🤖 AI Summary
In vision-based object navigation, agents often exhibit unproductive wandering in cross-room scenarios due to visual ambiguity—mistaking visually similar but semantically distinct rooms. To address this, we propose a “Room Expert” module that learns implicit room-style representations via unsupervised pretraining, enabling binary判断 of whether an observed image and the target image belong to the same room. Building on this, we design two room-relation-aware navigation fusion strategies that emulate human-inspired, stage-wise reasoning. Our approach integrates unsupervised representation learning, multimodal feature alignment, and reinforcement learning–based navigation policies. Evaluated on three mainstream benchmarks, our method consistently outperforms prior state-of-the-art approaches, achieving substantial improvements in cross-room navigation success (+12.3%) and path efficiency (18.7% reduction in path length). To our knowledge, this is the first work to systematically resolve navigation failure induced by cross-room visual ambiguity.
📝 Abstract
Image-goal navigation aims to steer an agent towards the goal location specified by an image. Most prior methods tackle this task by learning a navigation policy, which extracts visual features of goal and observation images, compares their similarity and predicts actions. However, if the agent is in a different room from the goal image, it's extremely challenging to identify their similarity and infer the likely goal location, which may result in the agent wandering around.
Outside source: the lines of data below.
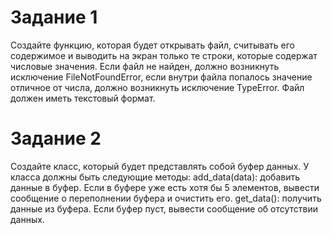 # Задание 1

Создайте функцию, которая будет открывать файл, считывать его содержимое и выводить на экран только те строки, которые содержат числовые значения. Если файл не найден, должно возникнуть исключение FileNotFoundError, если внутри файла попалось значение отличное от числа, должно возникнуть исключение TypeError. Файл должен иметь текстовый формат.

# Задание 2

Создайте класс, который будет представлять собой буфер данных. У класса должны быть следующие методы:
add_data(data): добавить данные в буфер. Если в буфере уже есть хотя бы 5 элементов, вывести сообщение о переполнении буфера и очистить его.
get_data(): получить данные из буфера. Если буфер пуст, вывести сообщение об отсутствии данных.
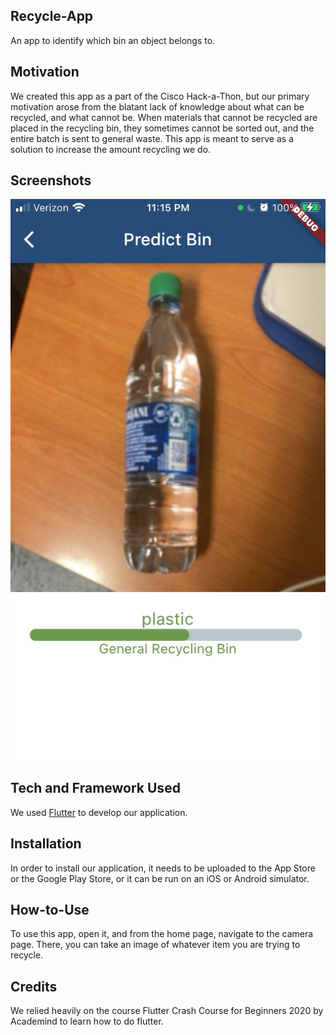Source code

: ## Recycle-App
An app to identify which bin an object belongs to.
## Motivation
We created this app as a part of the Cisco Hack-a-Thon, but our primary motivation arose from the blatant lack of knowledge about what can be recycled, and what cannot be. When materials that cannot be recycled are placed in the recycling bin, they sometimes cannot be sorted out, and the entire batch is sent to general waste. This app is meant to serve as a solution to increase the amount recycling we do.
## Screenshots 
![](recycle_app/assets/images/plastic.jpg)
## Tech and Framework Used
We used [Flutter](https://flutter.dev/) to develop our application.
## Installation
In order to install our application, it needs to be uploaded to the App Store or the Google Play Store, or it can be run on an iOS or Android simulator.
## How-to-Use
To use this app, open it, and from the home page, navigate to the camera page. There, you can take an image of whatever item you are trying to recycle.
## Credits
We relied heavily on the course Flutter Crash Course for Beginners 2020 by Academind to learn how to do flutter.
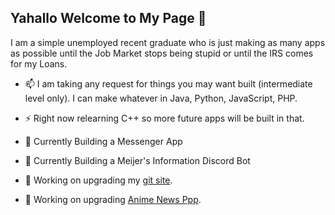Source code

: ## Yahallo Welcome to My Page 👋

I am a simple unemployed recent graduate who is just making as many apps as possible until the Job Market stops being stupid or until the IRS comes for my Loans.

- 📫 I am taking any request for things you may want built (intermediate level only). I can make whatever in Java, Python, JavaScript, PHP.

- ⚡ Right now relearning C++ so more future apps will be built in that.
- 💬 Currently Building a Messenger App
- 🔭 Currently Building a Meijer's Information Discord Bot
- 🔭 Working on upgrading my [git site](https://infernocycle.github.io/).
- 🔭 Working on upgrading [Anime News Ppp](https://github.com/InfernoCycle/AnimeNewsScraper).

<!--
**InfernoCycle/InfernoCycle** is a ✨ _special_ ✨ repository because its `README.md` (this file) appears on your GitHub profile.

Here are some ideas to get you started:

- 🔭 I’m currently working on ...
- 🌱 I’m currently learning ...
- 👯 I’m looking to collaborate on ...
- 🤔 I’m looking for help with ...
- 💬 Ask me about ...
- 📫 How to reach me: ...
- 😄 Pronouns: ...
- ⚡ Fun fact: ...
-->
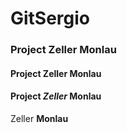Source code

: # GitSergio
### Project Zeller Monlau
#### Project Zeller Monlau
#### Project _Zeller_ Monlau
Zeller **Monlau**
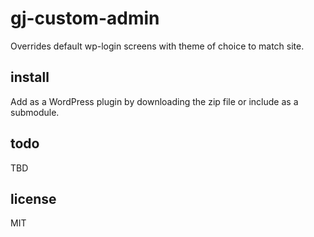 gj-custom-admin
===
Overrides default wp-login screens with theme of choice to match site.

## install
Add as a WordPress plugin by downloading the zip file or include as a submodule.

## todo

TBD

## license

MIT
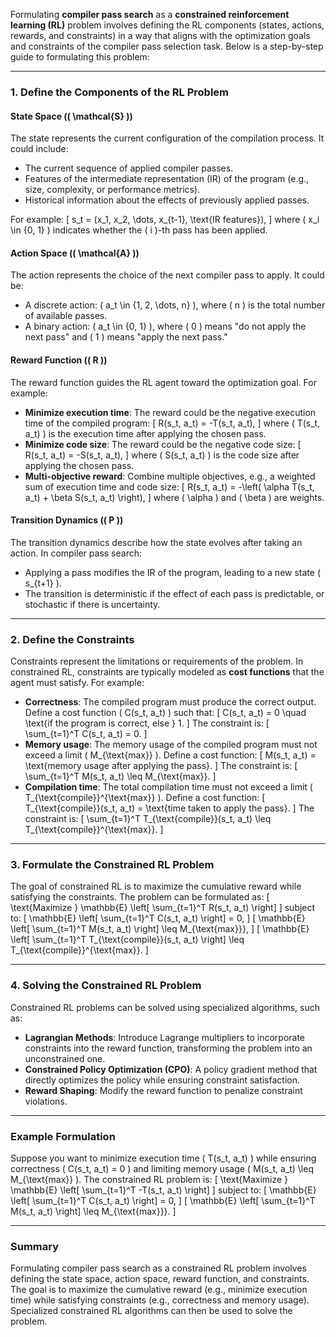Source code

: Formulating **compiler pass search** as a **constrained reinforcement learning (RL)** problem involves defining the RL components (states, actions, rewards, and constraints) in a way that aligns with the optimization goals and constraints of the compiler pass selection task. Below is a step-by-step guide to formulating this problem:

---

### 1. **Define the Components of the RL Problem**

#### **State Space (\( \mathcal{S} \))**
The state represents the current configuration of the compilation process. It could include:
- The current sequence of applied compiler passes.
- Features of the intermediate representation (IR) of the program (e.g., size, complexity, or performance metrics).
- Historical information about the effects of previously applied passes.

For example:
\[
s_t = (x_1, x_2, \dots, x_{t-1}, \text{IR features}),
\]
where \( x_i \in \{0, 1\} \) indicates whether the \( i \)-th pass has been applied.

#### **Action Space (\( \mathcal{A} \))**
The action represents the choice of the next compiler pass to apply. It could be:
- A discrete action: \( a_t \in \{1, 2, \dots, n\} \), where \( n \) is the total number of available passes.
- A binary action: \( a_t \in \{0, 1\} \), where \( 0 \) means "do not apply the next pass" and \( 1 \) means "apply the next pass."

#### **Reward Function (\( R \))**
The reward function guides the RL agent toward the optimization goal. For example:
- **Minimize execution time**: The reward could be the negative execution time of the compiled program:
  \[
  R(s_t, a_t) = -T(s_t, a_t),
  \]
  where \( T(s_t, a_t) \) is the execution time after applying the chosen pass.
- **Minimize code size**: The reward could be the negative code size:
  \[
  R(s_t, a_t) = -S(s_t, a_t),
  \]
  where \( S(s_t, a_t) \) is the code size after applying the chosen pass.
- **Multi-objective reward**: Combine multiple objectives, e.g., a weighted sum of execution time and code size:
  \[
  R(s_t, a_t) = -\left( \alpha T(s_t, a_t) + \beta S(s_t, a_t) \right),
  \]
  where \( \alpha \) and \( \beta \) are weights.

#### **Transition Dynamics (\( P \))**
The transition dynamics describe how the state evolves after taking an action. In compiler pass search:
- Applying a pass modifies the IR of the program, leading to a new state \( s_{t+1} \).
- The transition is deterministic if the effect of each pass is predictable, or stochastic if there is uncertainty.

---

### 2. **Define the Constraints**
Constraints represent the limitations or requirements of the problem. In constrained RL, constraints are typically modeled as **cost functions** that the agent must satisfy. For example:
- **Correctness**: The compiled program must produce the correct output. Define a cost function \( C(s_t, a_t) \) such that:
  \[
  C(s_t, a_t) = 0 \quad \text{if the program is correct, else } 1.
  \]
  The constraint is:
  \[
  \sum_{t=1}^T C(s_t, a_t) = 0.
  \]
- **Memory usage**: The memory usage of the compiled program must not exceed a limit \( M_{\text{max}} \). Define a cost function:
  \[
  M(s_t, a_t) = \text{memory usage after applying the pass}.
  \]
  The constraint is:
  \[
  \sum_{t=1}^T M(s_t, a_t) \leq M_{\text{max}}.
  \]
- **Compilation time**: The total compilation time must not exceed a limit \( T_{\text{compile}}^{\text{max}} \). Define a cost function:
  \[
  T_{\text{compile}}(s_t, a_t) = \text{time taken to apply the pass}.
  \]
  The constraint is:
  \[
  \sum_{t=1}^T T_{\text{compile}}(s_t, a_t) \leq T_{\text{compile}}^{\text{max}}.
  \]

---

### 3. **Formulate the Constrained RL Problem**
The goal of constrained RL is to maximize the cumulative reward while satisfying the constraints. The problem can be formulated as:
\[
\text{Maximize } \mathbb{E} \left[ \sum_{t=1}^T R(s_t, a_t) \right]
\]
subject to:
\[
\mathbb{E} \left[ \sum_{t=1}^T C(s_t, a_t) \right] = 0,
\]
\[
\mathbb{E} \left[ \sum_{t=1}^T M(s_t, a_t) \right] \leq M_{\text{max}}},
\]
\[
\mathbb{E} \left[ \sum_{t=1}^T T_{\text{compile}}(s_t, a_t) \right] \leq T_{\text{compile}}^{\text{max}}.
\]

---

### 4. **Solving the Constrained RL Problem**
Constrained RL problems can be solved using specialized algorithms, such as:
- **Lagrangian Methods**: Introduce Lagrange multipliers to incorporate constraints into the reward function, transforming the problem into an unconstrained one.
- **Constrained Policy Optimization (CPO)**: A policy gradient method that directly optimizes the policy while ensuring constraint satisfaction.
- **Reward Shaping**: Modify the reward function to penalize constraint violations.

---

### Example Formulation
Suppose you want to minimize execution time \( T(s_t, a_t) \) while ensuring correctness \( C(s_t, a_t) = 0 \) and limiting memory usage \( M(s_t, a_t) \leq M_{\text{max}} \). The constrained RL problem is:
\[
\text{Maximize } \mathbb{E} \left[ \sum_{t=1}^T -T(s_t, a_t) \right]
\]
subject to:
\[
\mathbb{E} \left[ \sum_{t=1}^T C(s_t, a_t) \right] = 0,
\]
\[
\mathbb{E} \left[ \sum_{t=1}^T M(s_t, a_t) \right] \leq M_{\text{max}}}.
\]

---

### Summary
Formulating compiler pass search as a constrained RL problem involves defining the state space, action space, reward function, and constraints. The goal is to maximize the cumulative reward (e.g., minimize execution time) while satisfying constraints (e.g., correctness and memory usage). Specialized constrained RL algorithms can then be used to solve the problem.
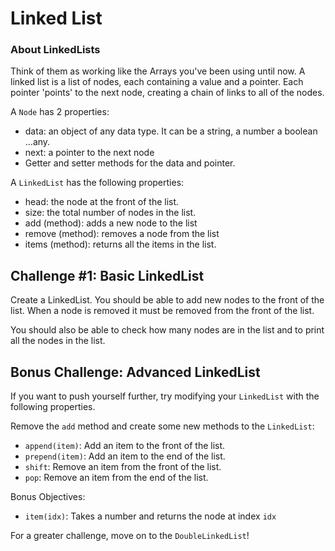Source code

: # Linked List

### About LinkedLists

Think of them as working like the Arrays you've been using until now. A linked list is
a list of nodes, each containing a value and a pointer. Each pointer 'points' to the next
node, creating a chain of links to all of the nodes.

A `Node` has 2 properties:
- data: an object of any data type. It can be a string, a number a boolean ...any.
- next: a pointer to the next node
- Getter and setter methods for the data and pointer.

A `LinkedList` has the following properties:
- head: the node at the front of the list.
- size: the total number of nodes in the list.
- add (method): adds a new node to the list
- remove (method): removes a node from the list
- items (method): returns all the items in the list.

## Challenge #1: Basic LinkedList

Create a LinkedList. You should be able to add new nodes to the front of the list. When
a node is removed it must be removed from the front of the list.

You should also be able to check how many nodes are in the list and to print all the
 nodes in the list.
 
 
## Bonus Challenge: Advanced LinkedList

If you want to push yourself further, try modifying your `LinkedList` with the following
properties.

Remove the `add` method and create some new methods to the `LinkedList`:
- `append(item)`: Add an item to the front of the list.
- `prepend(item)`: Add an item to the end of the list.
- `shift`: Remove an item from the front of the list.
- `pop`: Remove an item from the end of the list.

Bonus Objectives:
- `item(idx)`: Takes a number and returns the node at index `idx`

For a greater challenge, move on to the `DoubleLinkedList`!
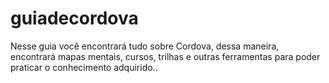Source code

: # guiadecordova
Nesse guia você encontrará tudo sobre Cordova, dessa maneira, encontrará mapas mentais, cursos, trilhas e outras ferramentas para poder praticar o conhecimento adquirido..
Intuitively, when humans carry out this task, they may roughly compare the current observation with the goal image, having an approximate concept of whether they are in the same room before executing the actions. Inspired by this intuition, we try to imitate human behaviour and propose a Room Expert Guided Image-Goal Navigation model (REGNav) to equip the agent with the ability to analyze whether goal and observation images are taken in the same room. Specifically, we first pre-train a room expert with an unsupervised learning technique on the self-collected unlabelled room images. The expert can extract the hidden room style information of goal and observation images and predict their relationship about whether they belong to the same room. In addition, two different fusion approaches are explored to efficiently guide the agent navigation with the room relation knowledge. Extensive experiments show that our REGNav surpasses prior state-of-the-art works on three popular benchmarks.